Your goal -
Exclude all pictures. Then restate, word for word, the entries from the first line through the line that contains "## Trade-offs Analysis".

Given records -
════

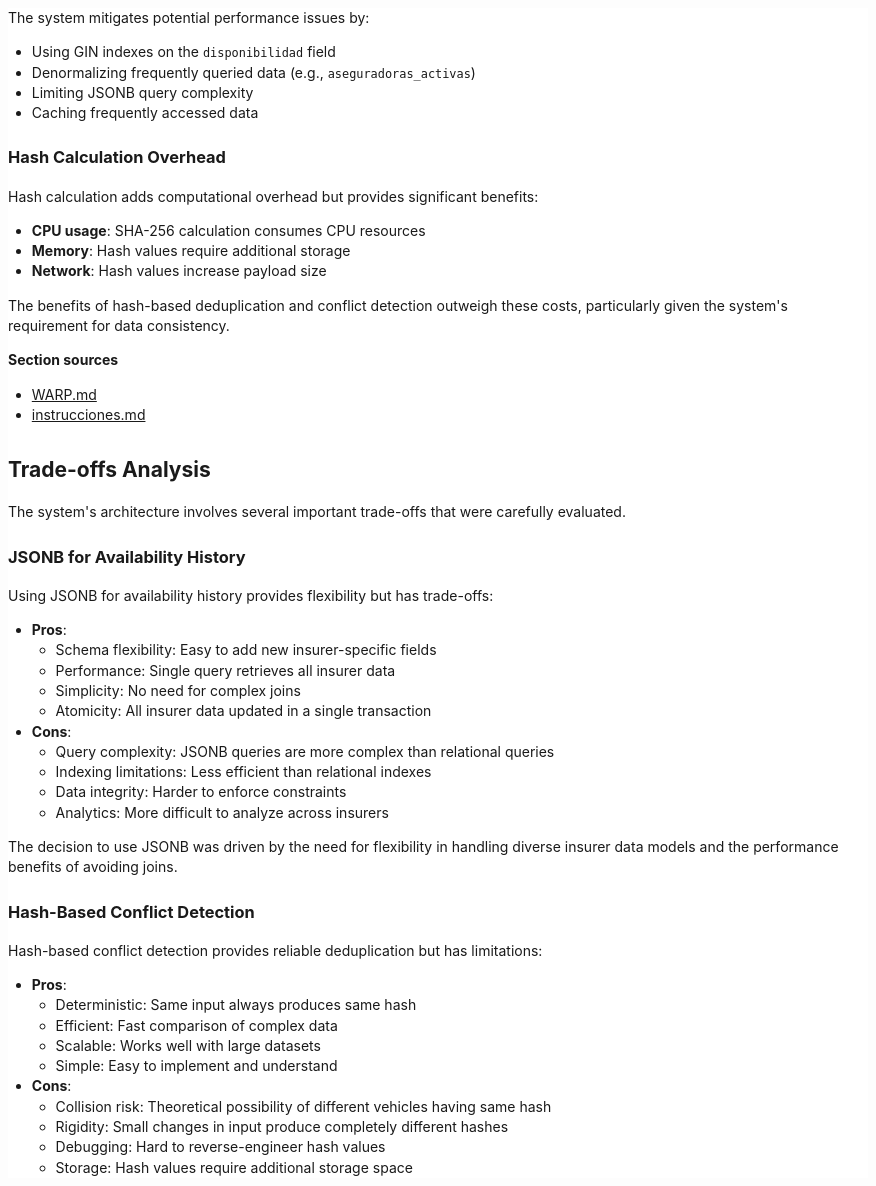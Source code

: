 The system mitigates potential performance issues by:
- Using GIN indexes on the `disponibilidad` field
- Denormalizing frequently queried data (e.g., `aseguradoras_activas`)
- Limiting JSONB query complexity
- Caching frequently accessed data

### Hash Calculation Overhead

Hash calculation adds computational overhead but provides significant benefits:
- **CPU usage**: SHA-256 calculation consumes CPU resources
- **Memory**: Hash values require additional storage
- **Network**: Hash values increase payload size

The benefits of hash-based deduplication and conflict detection outweigh these costs, particularly given the system's requirement for data consistency.

**Section sources**
- [WARP.md](file://WARP.md#L500-L550)
- [instrucciones.md](file://instrucciones.md#L450-L500)

## Trade-offs Analysis

The system's architecture involves several important trade-offs that were carefully evaluated.

### JSONB for Availability History

Using JSONB for availability history provides flexibility but has trade-offs:
- **Pros**:
  - Schema flexibility: Easy to add new insurer-specific fields
  - Performance: Single query retrieves all insurer data
  - Simplicity: No need for complex joins
  - Atomicity: All insurer data updated in a single transaction
- **Cons**:
  - Query complexity: JSONB queries are more complex than relational queries
  - Indexing limitations: Less efficient than relational indexes
  - Data integrity: Harder to enforce constraints
  - Analytics: More difficult to analyze across insurers

The decision to use JSONB was driven by the need for flexibility in handling diverse insurer data models and the performance benefits of avoiding joins.

### Hash-Based Conflict Detection

Hash-based conflict detection provides reliable deduplication but has limitations:
- **Pros**:
  - Deterministic: Same input always produces same hash
  - Efficient: Fast comparison of complex data
  - Scalable: Works well with large datasets
  - Simple: Easy to implement and understand
- **Cons**:
  - Collision risk: Theoretical possibility of different vehicles having same hash
  - Rigidity: Small changes in input produce completely different hashes
  - Debugging: Hard to reverse-engineer hash values
  - Storage: Hash values require additional storage space
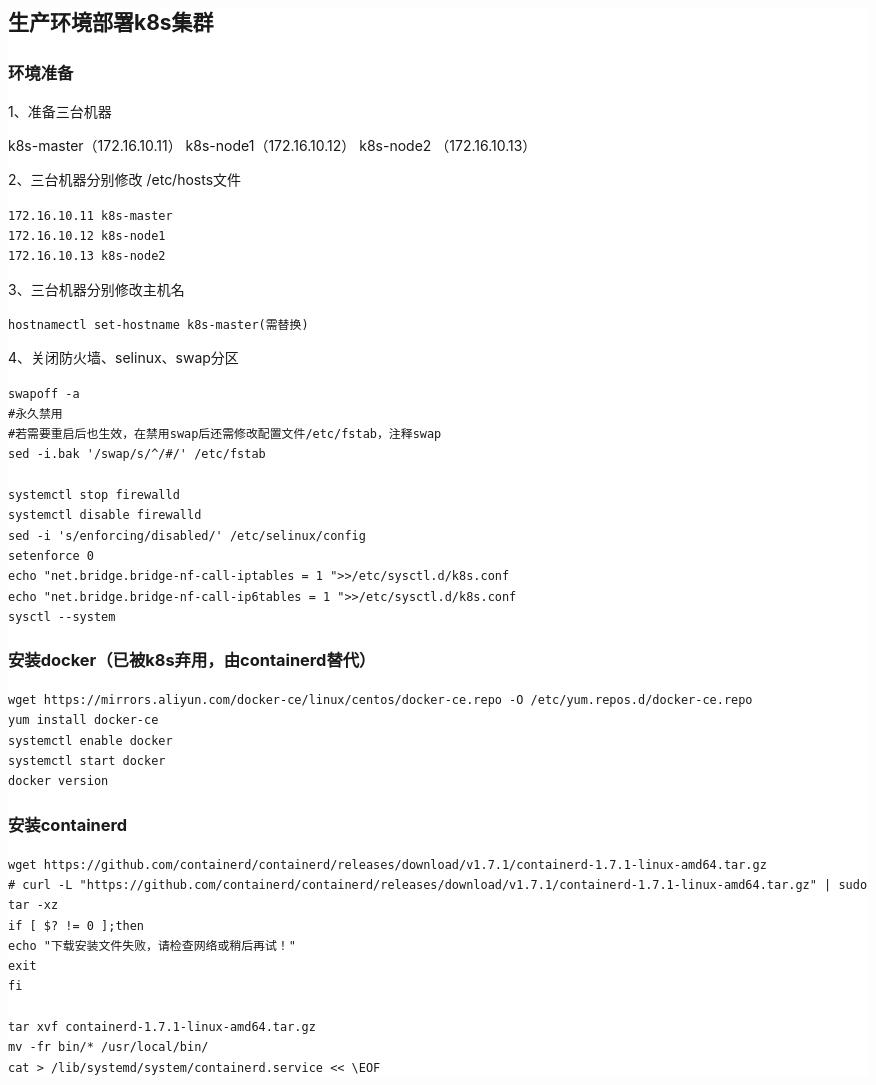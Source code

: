## 生产环境部署k8s集群
### 环境准备

1、准备三台机器

k8s-master（172.16.10.11）
k8s-node1（172.16.10.12）
k8s-node2 （172.16.10.13）

2、三台机器分别修改 /etc/hosts文件

```shell
172.16.10.11 k8s-master
172.16.10.12 k8s-node1
172.16.10.13 k8s-node2
```

3、三台机器分别修改主机名

```
hostnamectl set-hostname k8s-master(需替换)
```

4、关闭防火墙、selinux、swap分区

```shell
swapoff -a
#永久禁用
#若需要重启后也生效，在禁用swap后还需修改配置文件/etc/fstab，注释swap
sed -i.bak '/swap/s/^/#/' /etc/fstab

systemctl stop firewalld
systemctl disable firewalld
sed -i 's/enforcing/disabled/' /etc/selinux/config
setenforce 0
echo "net.bridge.bridge-nf-call-iptables = 1 ">>/etc/sysctl.d/k8s.conf
echo "net.bridge.bridge-nf-call-ip6tables = 1 ">>/etc/sysctl.d/k8s.conf
sysctl --system
```



### 安装docker（已被k8s弃用，由containerd替代）

```
wget https://mirrors.aliyun.com/docker-ce/linux/centos/docker-ce.repo -O /etc/yum.repos.d/docker-ce.repo
yum install docker-ce
systemctl enable docker
systemctl start docker
docker version
```
### 安装containerd

```shell
wget https://github.com/containerd/containerd/releases/download/v1.7.1/containerd-1.7.1-linux-amd64.tar.gz
# curl -L "https://github.com/containerd/containerd/releases/download/v1.7.1/containerd-1.7.1-linux-amd64.tar.gz" | sudo tar -xz
if [ $? != 0 ];then
echo "下载安装文件失败，请检查网络或稍后再试！"
exit
fi

tar xvf containerd-1.7.1-linux-amd64.tar.gz
mv -fr bin/* /usr/local/bin/
cat > /lib/systemd/system/containerd.service << \EOF

```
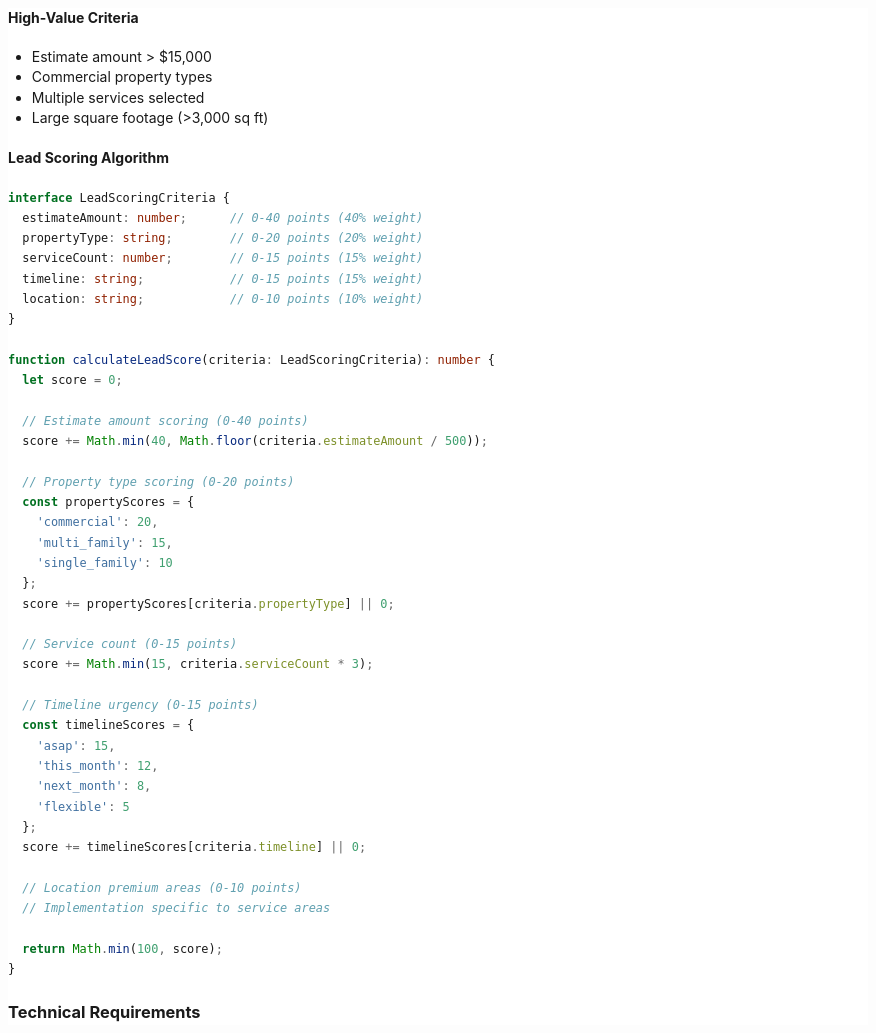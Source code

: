 #### High-Value Criteria
- Estimate amount > $15,000
- Commercial property types
- Multiple services selected
- Large square footage (>3,000 sq ft)

#### Lead Scoring Algorithm
```typescript
interface LeadScoringCriteria {
  estimateAmount: number;      // 0-40 points (40% weight)
  propertyType: string;        // 0-20 points (20% weight)  
  serviceCount: number;        // 0-15 points (15% weight)
  timeline: string;            // 0-15 points (15% weight)
  location: string;            // 0-10 points (10% weight)
}

function calculateLeadScore(criteria: LeadScoringCriteria): number {
  let score = 0;
  
  // Estimate amount scoring (0-40 points)
  score += Math.min(40, Math.floor(criteria.estimateAmount / 500));
  
  // Property type scoring (0-20 points)
  const propertyScores = {
    'commercial': 20,
    'multi_family': 15,
    'single_family': 10
  };
  score += propertyScores[criteria.propertyType] || 0;
  
  // Service count (0-15 points)
  score += Math.min(15, criteria.serviceCount * 3);
  
  // Timeline urgency (0-15 points)
  const timelineScores = {
    'asap': 15,
    'this_month': 12,
    'next_month': 8,
    'flexible': 5
  };
  score += timelineScores[criteria.timeline] || 0;
  
  // Location premium areas (0-10 points)
  // Implementation specific to service areas
  
  return Math.min(100, score);
}
```

### Technical Requirements
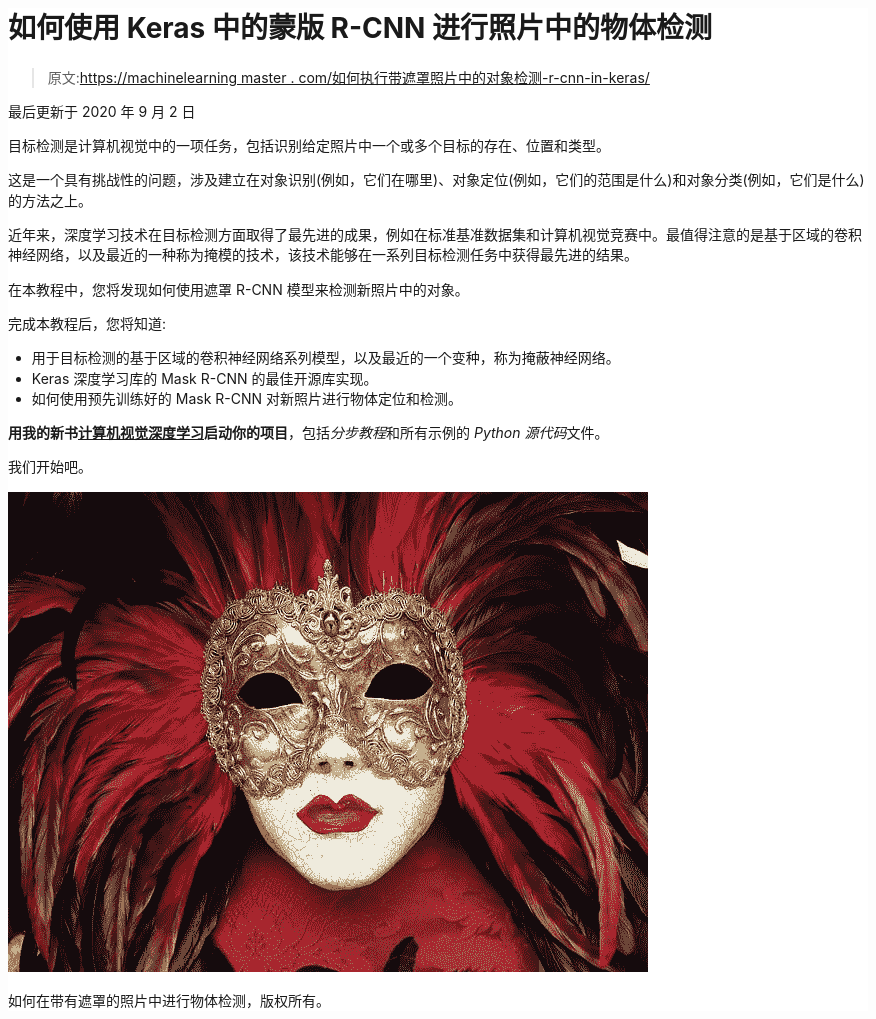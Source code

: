 # 如何使用 Keras 中的蒙版 R-CNN 进行照片中的物体检测

> 原文:[https://machinelearning master . com/如何执行带遮罩照片中的对象检测-r-cnn-in-keras/](https://machinelearningmastery.com/how-to-perform-object-detection-in-photographs-with-mask-r-cnn-in-keras/)

最后更新于 2020 年 9 月 2 日

目标检测是计算机视觉中的一项任务，包括识别给定照片中一个或多个目标的存在、位置和类型。

这是一个具有挑战性的问题，涉及建立在对象识别(例如，它们在哪里)、对象定位(例如，它们的范围是什么)和对象分类(例如，它们是什么)的方法之上。

近年来，深度学习技术在目标检测方面取得了最先进的成果，例如在标准基准数据集和计算机视觉竞赛中。最值得注意的是基于区域的卷积神经网络，以及最近的一种称为掩模的技术，该技术能够在一系列目标检测任务中获得最先进的结果。

在本教程中，您将发现如何使用遮罩 R-CNN 模型来检测新照片中的对象。

完成本教程后，您将知道:

*   用于目标检测的基于区域的卷积神经网络系列模型，以及最近的一个变种，称为掩蔽神经网络。
*   Keras 深度学习库的 Mask R-CNN 的最佳开源库实现。
*   如何使用预先训练好的 Mask R-CNN 对新照片进行物体定位和检测。

**用我的新书[计算机视觉深度学习](https://machinelearningmastery.com/deep-learning-for-computer-vision/)启动你的项目**，包括*分步教程*和所有示例的 *Python 源代码*文件。

我们开始吧。

![How to Perform Object Detection in Photographs With Mask R-CNN in Keras](img/95b9917aca0504f0922852098b23e9d3.png)

如何在带有遮罩的照片中进行物体检测，版权所有。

════

Completed exercise -
Source code

: The system mitigates potential performance issues by:
- Using GIN indexes on the `disponibilidad` field
- Denormalizing frequently queried data (e.g., `aseguradoras_activas`)
- Limiting JSONB query complexity
- Caching frequently accessed data

### Hash Calculation Overhead

Hash calculation adds computational overhead but provides significant benefits:
- **CPU usage**: SHA-256 calculation consumes CPU resources
- **Memory**: Hash values require additional storage
- **Network**: Hash values increase payload size

The benefits of hash-based deduplication and conflict detection outweigh these costs, particularly given the system's requirement for data consistency.

**Section sources**
- [WARP.md](file://WARP.md#L500-L550)
- [instrucciones.md](file://instrucciones.md#L450-L500)

## Trade-offs Analysis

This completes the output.